DATASET EXTRACT:
####################

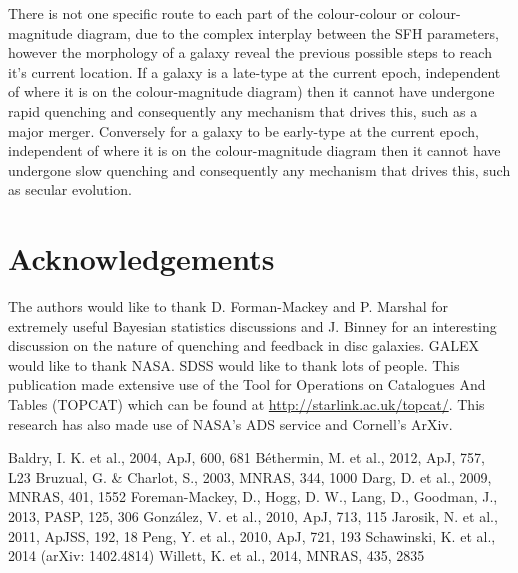 \documentclass{mn2e}
\begin{document}
There is not one specific route to each part of the colour-colour or colour-magnitude diagram, due to the complex interplay between the SFH parameters, however the morphology of a galaxy reveal the previous possible steps to reach it's current location. If a galaxy is a late-type at the current epoch, independent of where it is on the colour-magnitude diagram) then it cannot have undergone rapid quenching and consequently any mechanism that drives this, such as a major merger. Conversely for a galaxy to be early-type at the current epoch, independent of where it is on the colour-magnitude diagram then it cannot have undergone slow quenching and consequently any mechanism that drives this, such as secular evolution. 

\section*{Acknowledgements}
The authors would like to thank D. Forman-Mackey and P. Marshal for extremely useful Bayesian statistics discussions and J. Binney for an interesting discussion on the nature of quenching and feedback in disc galaxies. GALEX would like to thank NASA. SDSS would like to thank lots of people. This publication made extensive use of the Tool for Operations on Catalogues And Tables (TOPCAT) which can be found at \url{http://starlink.ac.uk/topcat/}. This research has also made use of NASA's ADS service and Cornell's ArXiv. 

\begin{thebibliography}{}
 Baldry, I. K. et al., 2004, ApJ, 600, 681
 B\'ethermin, M. et al., 2012, ApJ, 757, L23
 Bruzual, G. \& Charlot, S., 2003, MNRAS, 344, 1000
 Darg, D. et al., 2009, MNRAS, 401, 1552
 Foreman-Mackey, D., Hogg, D. W., Lang, D., Goodman, J., 2013, PASP, 125, 306
 Gonz\'alez, V. et al., 2010, ApJ, 713, 115
 Jarosik, N. et al., 2011, ApJSS, 192, 18
 Peng, Y. et al., 2010, ApJ, 721, 193
 Schawinski, K. et al., 2014 (arXiv: 1402.4814)
 Willett, K. et al., 2014, MNRAS, 435, 2835
\end{thebibliography}
\end{document}
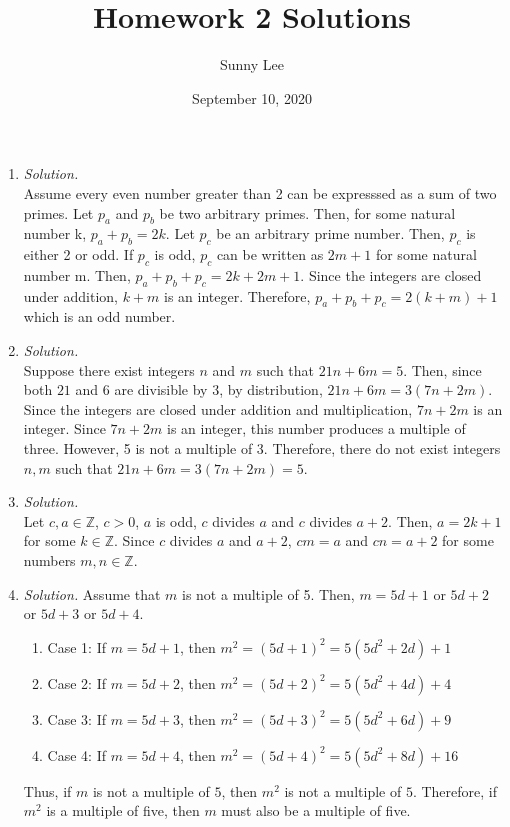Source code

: \documentclass{article}
\title{Homework 2 Solutions}
\author{Sunny Lee}
\date{September 10, 2020}
\newcommand{\zz}{\mathbb Z}
\begin{document}
\begin{enumerate}
    \item \emph{Solution.} \\
    Assume every even number greater than 2 can be expresssed 
    as a sum of two primes. Let $p_{a}$ and $p_{b}$ be two arbitrary primes. Then, for
    some natural number k, $p_{a} + p_{b} = 2k$. Let $p_{c}$ be an arbitrary prime number. 
    Then, $p_{c}$ is either 2 or odd. If $p_{c}$ is odd, $p_{c}$ can be written 
    as $2m+1$ for some natural number m. Then, $p_{a} + p_{b} + p_{c} = 2k + 2m + 1$. 
    Since the integers are closed under addition, $k+m$ is an integer. Therefore, 
    $p_{a} + p_{b} + p_{c} = 2(k+m) + 1$ which is an odd number. 

    \item \emph{Solution.}\\
    Suppose there exist integers $n$ and $m$ such that $21n + 6m = 5$. Then, since both 
    $21$ and $6$ are divisible by $3$, by distribution, $21n + 6m = 3(7n + 2m)$. Since 
    the integers are closed under addition and multiplication, $7n + 2m$ is an integer.
    Since $7n + 2m$ is an integer, this number produces a multiple of three. However, 
    5 is not a multiple of 3. Therefore, there do not exist integers $n, m$  such that
    $21n + 6m = 3(7n + 2m) = 5$. 

    \item \emph{Solution.} \\
    Let $c, a \in \zz$, $c > 0$, $a$ is odd, $c$ divides $a$ and $c$ divides $a+2$. Then, 
    $a = 2k + 1$ for some $k \in \zz$. Since $c$ divides $a$ and $a+2$, $cm = a$
    and $cn = a+2$ for some numbers $m, n \in \zz$. 
    
    \item \emph{Solution.}
    Assume that $m$ is not a multiple of 5. Then, $m = 5d + 1$ or $5d + 2$ or $5d + 3$ or $5d + 4$. 
    \begin{enumerate}
        \item Case 1: If $m = 5d + 1$, then $m^2 = (5d + 1)^2 = 5(5d^2+2d)+1$
        \item Case 2: If $m = 5d + 2$, then $m^2 = (5d + 2)^2 = 5(5d^2+4d)+4$
        \item Case 3: If $m = 5d + 3$, then $m^2 = (5d + 3)^2 = 5(5d^2+6d)+9$
        \item Case 4: If $m = 5d + 4$, then $m^2 = (5d + 4)^2 = 5(5d^2+8d)+16$
    \end{enumerate}
    Thus, if $m$ is not a multiple of $5$, then $m^2$ is not a multiple of $5$. Therefore, 
    if $m^2$ is a multiple of five, then $m$ must also be a multiple of five. 


\end{enumerate}
\end{document}
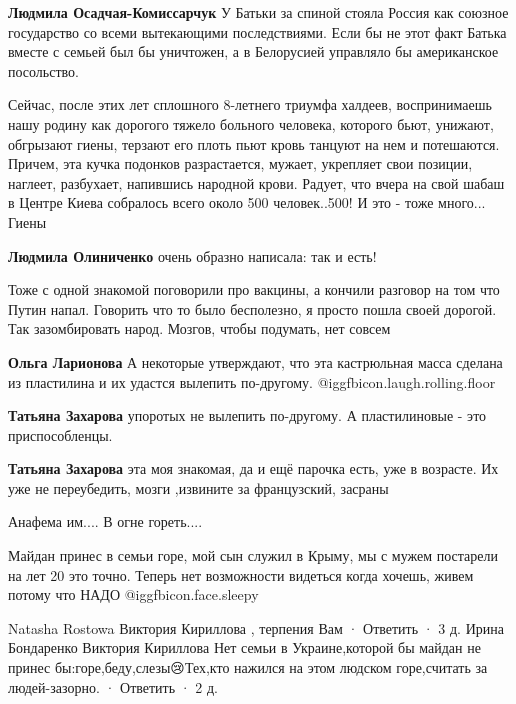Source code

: \begin{itemize}
\begin{itemize}
\textbf{Людмила Осадчая-Комиссарчук} У Батьки за спиной стояла Россия как союзное государство со всеми вытекающими последствиями. Если бы не этот факт Батька вместе с семьей был бы уничтожен, а в Белорусией управляло бы американское посольство.


Сейчас, после этих лет сплошного 8-летнего триумфа халдеев, воспринимаешь нашу
родину как дорогого тяжело больного человека, которого бьют, унижают, обгрызают
гиены, терзают его плоть пьют кровь танцуют на нем и потешаются. Причем, эта
кучка подонков разрастается, мужает, укрепляет свои позиции, наглеет,
разбухает, напившись народной крови. Радует, что вчера на свой шабаш в Центре
Киева собралось всего около 500 человек..500! И это - тоже много... Гиены

\textbf{Людмила Олиниченко} очень образно написала: так и есть!

\end{itemize} %


Тоже с одной знакомой поговорили про вакцины, а кончили разговор на том что
Путин напал. Говорить что то было бесполезно, я просто пошла своей дорогой. Так
зазомбировать народ. Мозгов, чтобы подумать, нет совсем

\begin{itemize} %
\textbf{Ольга Ларионова} А некоторые утверждают, что эта кастрюльная масса сделана из пластилина и их удастся вылепить по-другому. @igg{fbicon.laugh.rolling.floor} 


\textbf{Татьяна Захарова} упоротых не вылепить по-другому. А пластилиновые - это приспособленцы.

\textbf{Татьяна Захарова} эта моя знакомая, да и ещё парочка есть, уже в возрасте. Их уже не переубедить, мозги ,извините за французский, засраны
\end{itemize} %

Анафема им....
В огне гореть....


Майдан принес в семьи горе, мой сын служил в Крыму, мы с мужем постарели на лет
20 это точно. Теперь нет возможности видеться когда хочешь, живем потому что
НАДО @igg{fbicon.face.sleepy} 

\begin{itemize} %
Natasha Rostowa
Виктория Кириллова , терпения Вам
 · Ответить · 3 д.
Ирина Бондаренко
Виктория Кириллова Нет семьи в Украине,которой бы майдан не принес бы:горе,беду,слезы😢Тех,кто нажился на этом людском горе,считать за людей-зазорно.
 · Ответить · 2 д.


\end{itemize}
\end{itemize}
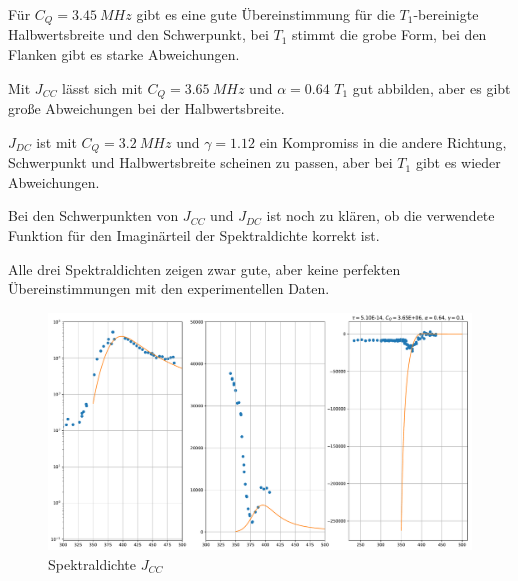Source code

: Für $C_Q = \SI{3.45}{MHz}$ gibt es eine gute Übereinstimmung für die $T_1$-bereinigte Halbwertsbreite und den Schwerpunkt, bei $T_1$ stimmt die grobe Form, bei den Flanken gibt es starke Abweichungen.

Mit $J_{CC}$ lässt sich mit $C_Q = \SI{3.65}{MHz}$ und $\alpha = 0.64$ $T_1$ gut abbilden, aber es gibt große Abweichungen bei der Halbwertsbreite. 

$J_{DC}$ ist mit $C_Q = \SI{3.2}{MHz}$ und $\gamma = 1.12$ ein Kompromiss in die andere Richtung, Schwerpunkt und Halbwertsbreite scheinen zu passen, aber bei $T_1$ gibt es wieder Abweichungen. 

Bei den Schwerpunkten von $J_{CC}$ und $J_{DC}$ ist noch zu klären, ob die verwendete Funktion für den Imaginärteil der Spektraldichte korrekt ist.

Alle drei Spektraldichten zeigen zwar gute, aber keine perfekten Übereinstimmungen mit den experimentellen Daten.



\begin{figure}
	\begin{center}
		\includegraphics[width=\textwidth]{graphics/plots/THEO/J_cc_02.pdf}
	\end{center}
	\caption{Spektraldichte $J_{CC}$} \label{fig:res:theorie_j_cc}
\end{figure}

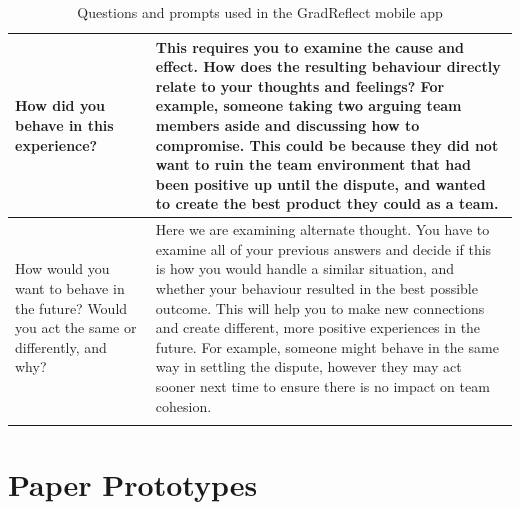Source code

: \documentclass{l4proj}
\begin{document}
\begin{appendices}
\begin{center}
\begin{longtable}{ | m{8em} | m{10cm}| }
    \hline
    How did you behave in this experience? & This requires you to examine the cause and effect.  How does the resulting behaviour directly relate to your thoughts and feelings? For example, someone taking two arguing team members aside and discussing how to compromise. This could be because they did not want to ruin the team environment that had been positive up until the dispute, and wanted to create the best product they could as a team. \\
    \hline
    How would you want to behave in the future? Would you act the same or differently, and why? & Here we are examining alternate thought. You have to examine all of your previous answers and decide if this is how you would handle a similar situation, and whether your behaviour resulted in the best possible outcome. This will help you to make new connections and create different, more positive experiences in the future. For example, someone might behave in the same way in settling the dispute, however they may act sooner next time to ensure there is no impact on team cohesion. \\ [1ex] 
    \hline
    \caption{Questions and prompts used in the GradReflect mobile app} 
    \label{tab:CBTQuestionsPromptsTable}
   \end{longtable}
\end{center}



%

\section{Paper Prototypes} \label{Appendix-PaperPrototypes}


\end{appendices}
\end{document}

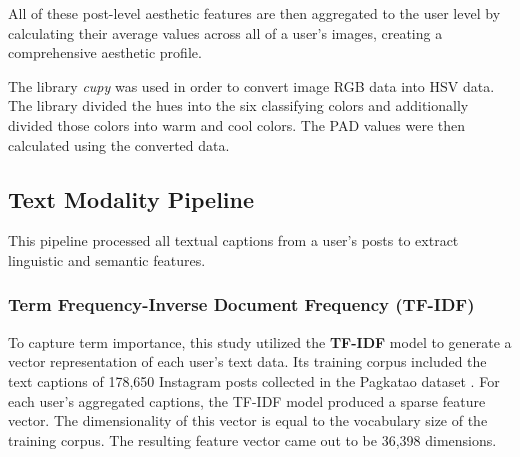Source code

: All of these post-level aesthetic features are then aggregated to the user level by calculating their average values across all of a user's images, creating a comprehensive aesthetic profile.

The library \textit{cupy} \citep{Okuta2017CuPyA} was used in order to convert image RGB data into HSV data. The library divided the hues into the six classifying colors and additionally divided those colors into warm and cool colors. The PAD values were then calculated using the converted data.


\subsection{Text Modality Pipeline}
This pipeline processed all textual captions from a user's posts to extract linguistic and semantic features.

\subsubsection{Term Frequency-Inverse Document Frequency (TF-IDF)}
To capture term importance, this study utilized the \textbf{TF-IDF} model to generate a vector representation of each user's text data. Its training corpus included the text captions of 178,650 Instagram posts collected in the Pagkatao dataset \citep{tighe_acorda_2022}. For each user's aggregated captions, the TF-IDF model produced a sparse feature vector. The dimensionality of this vector is equal to the vocabulary size of the training corpus. The resulting feature vector came out to be 36,398 dimensions.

####################

TASK GOAL:
Every line from the data above that contains "thebibliography" must appear in the answer.

RESULT:
\begin{thebibliography}{}
\end{thebibliography}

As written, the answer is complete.